Calculation of the Covariance of Gaussian Mixtures

$\newcommand{\var}{\operatorname{var}}$ You can write $x = y + \text{error}$, where $y = \mu_i$ with probability $\alpha_i$, for $i=1,\ldots,M$, and the conditional probability distribution of the "error" given $y$ is $N(0,C_i)$. Then we have $$ E(x) = E(E(x\mid y)) = E\left.\begin{cases} \vdots \\ \mu_i & \text{with probability }\alpha_i \\ \vdots \end{cases}\right\} = \sum_{i=1}^M\alpha_i\mu_i, $$ and $$ \begin{align} \var(x) = {} & E(\var(x\mid y)) + \var(E(x \mid y)) \\[12pt] = {} & E\left.\begin{cases} \vdots \\ C_i & \text{with probability }\alpha_i \\ \vdots \end{cases}\right\} \\ & {} + \var\left.\begin{cases} \vdots \\ \mu_i & \text{with probability }\alpha_i \\ \vdots \end{cases} \right\} \\[12pt] = {} & \sum_{i=1}^M \alpha_i C_i + \sum_{i=1}^M \alpha_i(\mu_i-\bar\mu)(\mu_i-\bar\mu)^T, \end{align} $$ where $\bar\mu=\sum_{i=1}^M \alpha_i\mu_i$.
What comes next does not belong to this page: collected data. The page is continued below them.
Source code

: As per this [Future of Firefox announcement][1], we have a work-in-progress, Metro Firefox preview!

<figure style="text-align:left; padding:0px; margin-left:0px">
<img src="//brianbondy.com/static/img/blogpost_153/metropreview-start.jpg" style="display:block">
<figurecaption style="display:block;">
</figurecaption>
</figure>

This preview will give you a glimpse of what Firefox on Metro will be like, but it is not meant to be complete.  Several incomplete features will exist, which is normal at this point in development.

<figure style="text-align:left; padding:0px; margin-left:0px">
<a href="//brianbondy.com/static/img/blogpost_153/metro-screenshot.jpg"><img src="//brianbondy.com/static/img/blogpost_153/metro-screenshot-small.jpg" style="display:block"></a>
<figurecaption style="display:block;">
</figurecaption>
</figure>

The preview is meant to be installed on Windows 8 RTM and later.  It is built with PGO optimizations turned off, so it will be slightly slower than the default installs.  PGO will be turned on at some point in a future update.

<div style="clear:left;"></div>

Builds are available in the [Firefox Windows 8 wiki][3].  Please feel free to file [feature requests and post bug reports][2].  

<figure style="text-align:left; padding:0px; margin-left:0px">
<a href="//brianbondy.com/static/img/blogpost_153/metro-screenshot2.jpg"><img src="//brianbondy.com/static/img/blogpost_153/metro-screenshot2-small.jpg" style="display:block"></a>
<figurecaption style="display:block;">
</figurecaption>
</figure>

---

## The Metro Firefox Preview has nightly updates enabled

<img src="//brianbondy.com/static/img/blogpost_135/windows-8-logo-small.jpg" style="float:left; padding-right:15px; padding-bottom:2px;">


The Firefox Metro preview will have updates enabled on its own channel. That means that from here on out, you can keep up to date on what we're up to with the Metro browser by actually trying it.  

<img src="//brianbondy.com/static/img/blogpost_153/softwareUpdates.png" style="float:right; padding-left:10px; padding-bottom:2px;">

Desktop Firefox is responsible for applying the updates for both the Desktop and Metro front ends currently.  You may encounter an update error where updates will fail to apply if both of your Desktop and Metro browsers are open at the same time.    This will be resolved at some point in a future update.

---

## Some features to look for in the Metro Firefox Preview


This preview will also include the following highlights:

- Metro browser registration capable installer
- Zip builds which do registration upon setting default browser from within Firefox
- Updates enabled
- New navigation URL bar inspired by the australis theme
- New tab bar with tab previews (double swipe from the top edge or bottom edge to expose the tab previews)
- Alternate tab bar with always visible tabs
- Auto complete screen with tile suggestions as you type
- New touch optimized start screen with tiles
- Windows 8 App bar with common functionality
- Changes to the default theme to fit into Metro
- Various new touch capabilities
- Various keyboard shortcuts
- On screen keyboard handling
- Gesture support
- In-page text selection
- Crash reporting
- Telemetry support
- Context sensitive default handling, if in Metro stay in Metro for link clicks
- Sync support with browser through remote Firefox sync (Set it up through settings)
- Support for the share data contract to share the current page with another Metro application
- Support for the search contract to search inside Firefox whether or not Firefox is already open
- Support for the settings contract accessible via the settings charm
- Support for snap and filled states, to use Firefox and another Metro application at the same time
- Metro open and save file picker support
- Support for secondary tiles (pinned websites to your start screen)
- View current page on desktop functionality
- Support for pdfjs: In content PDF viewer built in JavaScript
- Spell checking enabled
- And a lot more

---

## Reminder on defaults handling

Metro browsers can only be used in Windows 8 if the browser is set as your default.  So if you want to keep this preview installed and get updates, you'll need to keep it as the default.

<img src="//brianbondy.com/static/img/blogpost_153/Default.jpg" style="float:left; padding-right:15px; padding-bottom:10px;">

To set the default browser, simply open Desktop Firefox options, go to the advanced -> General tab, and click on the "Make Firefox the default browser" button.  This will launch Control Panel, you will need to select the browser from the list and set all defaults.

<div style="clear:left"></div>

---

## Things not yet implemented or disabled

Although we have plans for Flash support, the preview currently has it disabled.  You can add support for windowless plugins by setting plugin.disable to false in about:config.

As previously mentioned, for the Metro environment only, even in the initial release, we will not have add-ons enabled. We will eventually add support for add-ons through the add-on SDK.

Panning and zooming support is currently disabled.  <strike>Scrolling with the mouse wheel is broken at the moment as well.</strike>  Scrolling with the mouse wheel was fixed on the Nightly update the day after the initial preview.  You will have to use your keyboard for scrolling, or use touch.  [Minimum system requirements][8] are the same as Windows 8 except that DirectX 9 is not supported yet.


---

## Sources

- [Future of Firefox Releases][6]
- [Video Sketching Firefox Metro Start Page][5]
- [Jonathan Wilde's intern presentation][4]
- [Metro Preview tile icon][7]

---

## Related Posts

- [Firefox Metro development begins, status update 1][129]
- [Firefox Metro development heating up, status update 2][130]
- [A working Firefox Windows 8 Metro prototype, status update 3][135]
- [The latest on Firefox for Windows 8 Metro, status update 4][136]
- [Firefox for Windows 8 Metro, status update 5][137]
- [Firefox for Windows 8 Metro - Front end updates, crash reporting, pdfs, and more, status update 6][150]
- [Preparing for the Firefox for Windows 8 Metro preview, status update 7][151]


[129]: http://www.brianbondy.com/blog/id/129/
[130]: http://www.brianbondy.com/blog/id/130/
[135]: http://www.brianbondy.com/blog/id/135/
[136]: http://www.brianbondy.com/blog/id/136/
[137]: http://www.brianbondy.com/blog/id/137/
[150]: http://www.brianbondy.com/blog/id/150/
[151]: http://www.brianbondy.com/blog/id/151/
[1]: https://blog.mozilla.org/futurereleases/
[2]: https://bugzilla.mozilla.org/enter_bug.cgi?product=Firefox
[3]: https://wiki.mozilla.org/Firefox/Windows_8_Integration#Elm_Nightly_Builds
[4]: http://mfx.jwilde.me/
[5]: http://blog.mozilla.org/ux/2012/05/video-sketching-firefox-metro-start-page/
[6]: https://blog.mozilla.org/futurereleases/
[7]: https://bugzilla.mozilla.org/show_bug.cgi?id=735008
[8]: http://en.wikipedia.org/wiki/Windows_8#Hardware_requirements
A mixture model commonly refers to a weighted sum of densities, not a weighted sum of random variables as in Sasha's answer As a simplest example, a (scalar) random variable $Z$ is said to have a mixture Gaussian density if its probability density function is $$f_Z(z)=\alpha f_X(z)+(1−\alpha)f_Y(z), ~0<\alpha<1$$ where $X$ and $Y$ are Gaussian random variables with different densities, that is, $(\mu_X,\sigma_X^2)\neq(\mu_Y,\sigma_Y^2)$. It follows straightforwardly that $$\begin{aligned} E[Z]&= \int_{-\infty}^\infty zf_Z(z)\,\mathrm dz& &= \alpha\mu_X + (1-\alpha)\mu_Y\\ E[Z^2]&= \int_{-\infty}^\infty z^2f_Z(z)\,\mathrm dz& &= \alpha(\sigma_X^2+\mu_X^2) + (1-\alpha)(\sigma_Y^2 + \mu_Y^2)\\ \text{var}(Z) &= E[Z^2] - (E[Z])^2& &= \alpha(\sigma_X^2+\mu_X^2) + (1-\alpha)(\sigma_Y^2 + \mu_Y^2) - [\alpha\mu_X + (1-\alpha)\mu_Y]^2 \end{aligned}$$ which unfortunately does not simplify to a pretty formula.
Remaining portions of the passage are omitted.